Your answer must be the records below, printed exactly.
[[ DATASET CONTENT open ]]
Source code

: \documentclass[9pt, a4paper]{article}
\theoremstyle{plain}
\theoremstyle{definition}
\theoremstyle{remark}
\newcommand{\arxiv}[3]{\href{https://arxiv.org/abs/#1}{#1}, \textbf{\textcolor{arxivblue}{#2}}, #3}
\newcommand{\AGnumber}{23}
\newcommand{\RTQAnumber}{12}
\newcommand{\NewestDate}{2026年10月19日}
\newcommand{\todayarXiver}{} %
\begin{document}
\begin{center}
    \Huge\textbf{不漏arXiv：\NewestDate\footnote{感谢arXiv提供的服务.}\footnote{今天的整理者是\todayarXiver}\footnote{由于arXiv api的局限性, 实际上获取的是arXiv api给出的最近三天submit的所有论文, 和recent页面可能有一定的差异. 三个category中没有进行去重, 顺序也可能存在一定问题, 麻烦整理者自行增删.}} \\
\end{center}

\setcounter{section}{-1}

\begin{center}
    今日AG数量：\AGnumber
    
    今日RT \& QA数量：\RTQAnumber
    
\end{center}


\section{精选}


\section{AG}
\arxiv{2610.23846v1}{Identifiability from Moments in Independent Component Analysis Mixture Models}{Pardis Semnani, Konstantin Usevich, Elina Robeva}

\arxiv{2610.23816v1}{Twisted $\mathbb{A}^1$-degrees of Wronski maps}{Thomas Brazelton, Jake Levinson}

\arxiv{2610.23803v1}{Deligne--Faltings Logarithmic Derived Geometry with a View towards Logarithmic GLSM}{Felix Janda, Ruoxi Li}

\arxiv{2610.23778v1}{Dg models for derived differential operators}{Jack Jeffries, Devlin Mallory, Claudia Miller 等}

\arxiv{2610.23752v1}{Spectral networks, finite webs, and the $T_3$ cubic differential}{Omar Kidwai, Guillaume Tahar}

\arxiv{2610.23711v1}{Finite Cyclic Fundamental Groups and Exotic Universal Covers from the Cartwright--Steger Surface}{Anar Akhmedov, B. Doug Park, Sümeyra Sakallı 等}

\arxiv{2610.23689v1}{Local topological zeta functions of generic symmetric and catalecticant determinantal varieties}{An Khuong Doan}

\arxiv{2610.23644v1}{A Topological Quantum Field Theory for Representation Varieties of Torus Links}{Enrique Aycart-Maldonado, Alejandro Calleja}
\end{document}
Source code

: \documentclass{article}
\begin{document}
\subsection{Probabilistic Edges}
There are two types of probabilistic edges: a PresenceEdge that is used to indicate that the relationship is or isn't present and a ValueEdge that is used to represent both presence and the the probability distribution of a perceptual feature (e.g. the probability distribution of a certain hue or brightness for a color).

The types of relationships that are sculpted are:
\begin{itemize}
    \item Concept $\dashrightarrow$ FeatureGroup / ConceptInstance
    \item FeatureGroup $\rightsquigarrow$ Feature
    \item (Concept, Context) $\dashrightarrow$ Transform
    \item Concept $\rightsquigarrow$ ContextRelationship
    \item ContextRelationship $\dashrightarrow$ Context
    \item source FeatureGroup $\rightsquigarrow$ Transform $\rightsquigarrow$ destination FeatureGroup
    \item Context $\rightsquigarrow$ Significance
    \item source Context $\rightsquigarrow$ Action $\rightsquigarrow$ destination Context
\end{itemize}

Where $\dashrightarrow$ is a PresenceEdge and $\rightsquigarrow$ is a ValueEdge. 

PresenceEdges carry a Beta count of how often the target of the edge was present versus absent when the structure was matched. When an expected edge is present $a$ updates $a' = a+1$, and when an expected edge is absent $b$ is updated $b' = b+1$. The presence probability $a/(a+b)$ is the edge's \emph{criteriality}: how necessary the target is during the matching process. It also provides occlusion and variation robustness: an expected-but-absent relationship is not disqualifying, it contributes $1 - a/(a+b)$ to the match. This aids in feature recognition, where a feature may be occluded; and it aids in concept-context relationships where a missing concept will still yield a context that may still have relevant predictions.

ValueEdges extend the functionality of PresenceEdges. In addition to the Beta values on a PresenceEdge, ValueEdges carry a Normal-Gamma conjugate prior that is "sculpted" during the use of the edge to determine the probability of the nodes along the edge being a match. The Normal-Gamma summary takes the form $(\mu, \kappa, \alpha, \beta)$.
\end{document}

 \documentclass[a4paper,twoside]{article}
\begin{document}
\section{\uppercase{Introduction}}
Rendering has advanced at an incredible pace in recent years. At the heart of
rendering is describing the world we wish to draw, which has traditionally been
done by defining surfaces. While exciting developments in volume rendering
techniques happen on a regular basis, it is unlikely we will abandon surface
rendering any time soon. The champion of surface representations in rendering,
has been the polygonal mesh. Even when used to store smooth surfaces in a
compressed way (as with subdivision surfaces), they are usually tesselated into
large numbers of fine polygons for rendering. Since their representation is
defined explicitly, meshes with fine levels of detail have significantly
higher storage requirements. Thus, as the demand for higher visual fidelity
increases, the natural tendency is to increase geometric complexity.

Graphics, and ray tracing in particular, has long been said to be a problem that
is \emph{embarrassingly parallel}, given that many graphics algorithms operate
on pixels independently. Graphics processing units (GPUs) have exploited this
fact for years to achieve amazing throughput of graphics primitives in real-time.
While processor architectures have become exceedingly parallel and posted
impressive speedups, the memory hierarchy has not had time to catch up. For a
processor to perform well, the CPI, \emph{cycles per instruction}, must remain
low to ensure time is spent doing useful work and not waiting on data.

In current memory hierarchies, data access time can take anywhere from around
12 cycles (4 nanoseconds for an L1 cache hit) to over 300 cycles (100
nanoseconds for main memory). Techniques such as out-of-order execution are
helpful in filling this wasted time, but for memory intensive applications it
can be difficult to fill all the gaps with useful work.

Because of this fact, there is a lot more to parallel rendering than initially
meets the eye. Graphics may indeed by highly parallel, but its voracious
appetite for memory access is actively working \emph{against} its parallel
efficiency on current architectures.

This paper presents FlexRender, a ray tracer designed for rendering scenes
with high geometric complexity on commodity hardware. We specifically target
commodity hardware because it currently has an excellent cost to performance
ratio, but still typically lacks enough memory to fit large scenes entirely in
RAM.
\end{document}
[[ DATASET CONTENT closed ]]
OUTPUT FOR THIS EXERCISE ▸
Source code

: \documentclass[9pt, a4paper]{article}
\theoremstyle{plain}
\theoremstyle{definition}
\theoremstyle{remark}
\newcommand{\arxiv}[3]{\href{https://arxiv.org/abs/#1}{#1}, \textbf{\textcolor{arxivblue}{#2}}, #3}
\newcommand{\AGnumber}{23}
\newcommand{\RTQAnumber}{12}
\newcommand{\NewestDate}{2026年10月19日}
\newcommand{\todayarXiver}{} %
\begin{document}
\begin{center}
    \Huge\textbf{不漏arXiv：\NewestDate\footnote{感谢arXiv提供的服务.}\footnote{今天的整理者是\todayarXiver}\footnote{由于arXiv api的局限性, 实际上获取的是arXiv api给出的最近三天submit的所有论文, 和recent页面可能有一定的差异. 三个category中没有进行去重, 顺序也可能存在一定问题, 麻烦整理者自行增删.}} \\
\end{center}

\setcounter{section}{-1}

\begin{center}
    今日AG数量：\AGnumber
    
    今日RT \& QA数量：\RTQAnumber
    
\end{center}


\section{精选}


\section{AG}
\arxiv{2610.23846v1}{Identifiability from Moments in Independent Component Analysis Mixture Models}{Pardis Semnani, Konstantin Usevich, Elina Robeva}

\arxiv{2610.23816v1}{Twisted $\mathbb{A}^1$-degrees of Wronski maps}{Thomas Brazelton, Jake Levinson}

\arxiv{2610.23803v1}{Deligne--Faltings Logarithmic Derived Geometry with a View towards Logarithmic GLSM}{Felix Janda, Ruoxi Li}

\arxiv{2610.23778v1}{Dg models for derived differential operators}{Jack Jeffries, Devlin Mallory, Claudia Miller 等}

\arxiv{2610.23752v1}{Spectral networks, finite webs, and the $T_3$ cubic differential}{Omar Kidwai, Guillaume Tahar}

\arxiv{2610.23711v1}{Finite Cyclic Fundamental Groups and Exotic Universal Covers from the Cartwright--Steger Surface}{Anar Akhmedov, B. Doug Park, Sümeyra Sakallı 等}

\arxiv{2610.23689v1}{Local topological zeta functions of generic symmetric and catalecticant determinantal varieties}{An Khuong Doan}

\arxiv{2610.23644v1}{A Topological Quantum Field Theory for Representation Varieties of Torus Links}{Enrique Aycart-Maldonado, Alejandro Calleja}
\end{document}
Source code

: \documentclass{article}
\begin{document}
\subsection{Probabilistic Edges}
There are two types of probabilistic edges: a PresenceEdge that is used to indicate that the relationship is or isn't present and a ValueEdge that is used to represent both presence and the the probability distribution of a perceptual feature (e.g. the probability distribution of a certain hue or brightness for a color).

The types of relationships that are sculpted are:
\begin{itemize}
    \item Concept $\dashrightarrow$ FeatureGroup / ConceptInstance
    \item FeatureGroup $\rightsquigarrow$ Feature
    \item (Concept, Context) $\dashrightarrow$ Transform
    \item Concept $\rightsquigarrow$ ContextRelationship
    \item ContextRelationship $\dashrightarrow$ Context
    \item source FeatureGroup $\rightsquigarrow$ Transform $\rightsquigarrow$ destination FeatureGroup
    \item Context $\rightsquigarrow$ Significance
    \item source Context $\rightsquigarrow$ Action $\rightsquigarrow$ destination Context
\end{itemize}

Where $\dashrightarrow$ is a PresenceEdge and $\rightsquigarrow$ is a ValueEdge. 

PresenceEdges carry a Beta count of how often the target of the edge was present versus absent when the structure was matched. When an expected edge is present $a$ updates $a' = a+1$, and when an expected edge is absent $b$ is updated $b' = b+1$. The presence probability $a/(a+b)$ is the edge's \emph{criteriality}: how necessary the target is during the matching process. It also provides occlusion and variation robustness: an expected-but-absent relationship is not disqualifying, it contributes $1 - a/(a+b)$ to the match. This aids in feature recognition, where a feature may be occluded; and it aids in concept-context relationships where a missing concept will still yield a context that may still have relevant predictions.

ValueEdges extend the functionality of PresenceEdges. In addition to the Beta values on a PresenceEdge, ValueEdges carry a Normal-Gamma conjugate prior that is "sculpted" during the use of the edge to determine the probability of the nodes along the edge being a match. The Normal-Gamma summary takes the form $(\mu, \kappa, \alpha, \beta)$.
\end{document}

 \documentclass[a4paper,twoside]{article}
\begin{document}
\section{\uppercase{Introduction}}
Rendering has advanced at an incredible pace in recent years. At the heart of
rendering is describing the world we wish to draw, which has traditionally been
done by defining surfaces. While exciting developments in volume rendering
techniques happen on a regular basis, it is unlikely we will abandon surface
rendering any time soon. The champion of surface representations in rendering,
has been the polygonal mesh. Even when used to store smooth surfaces in a
compressed way (as with subdivision surfaces), they are usually tesselated into
large numbers of fine polygons for rendering. Since their representation is
defined explicitly, meshes with fine levels of detail have significantly
higher storage requirements. Thus, as the demand for higher visual fidelity
increases, the natural tendency is to increase geometric complexity.

Graphics, and ray tracing in particular, has long been said to be a problem that
is \emph{embarrassingly parallel}, given that many graphics algorithms operate
on pixels independently. Graphics processing units (GPUs) have exploited this
fact for years to achieve amazing throughput of graphics primitives in real-time.
While processor architectures have become exceedingly parallel and posted
impressive speedups, the memory hierarchy has not had time to catch up. For a
processor to perform well, the CPI, \emph{cycles per instruction}, must remain
low to ensure time is spent doing useful work and not waiting on data.

In current memory hierarchies, data access time can take anywhere from around
12 cycles (4 nanoseconds for an L1 cache hit) to over 300 cycles (100
nanoseconds for main memory). Techniques such as out-of-order execution are
helpful in filling this wasted time, but for memory intensive applications it
can be difficult to fill all the gaps with useful work.

Because of this fact, there is a lot more to parallel rendering than initially
meets the eye. Graphics may indeed by highly parallel, but its voracious
appetite for memory access is actively working \emph{against} its parallel
efficiency on current architectures.

This paper presents FlexRender, a ray tracer designed for rendering scenes
with high geometric complexity on commodity hardware. We specifically target
commodity hardware because it currently has an excellent cost to performance
ratio, but still typically lacks enough memory to fit large scenes entirely in
RAM.
\end{document}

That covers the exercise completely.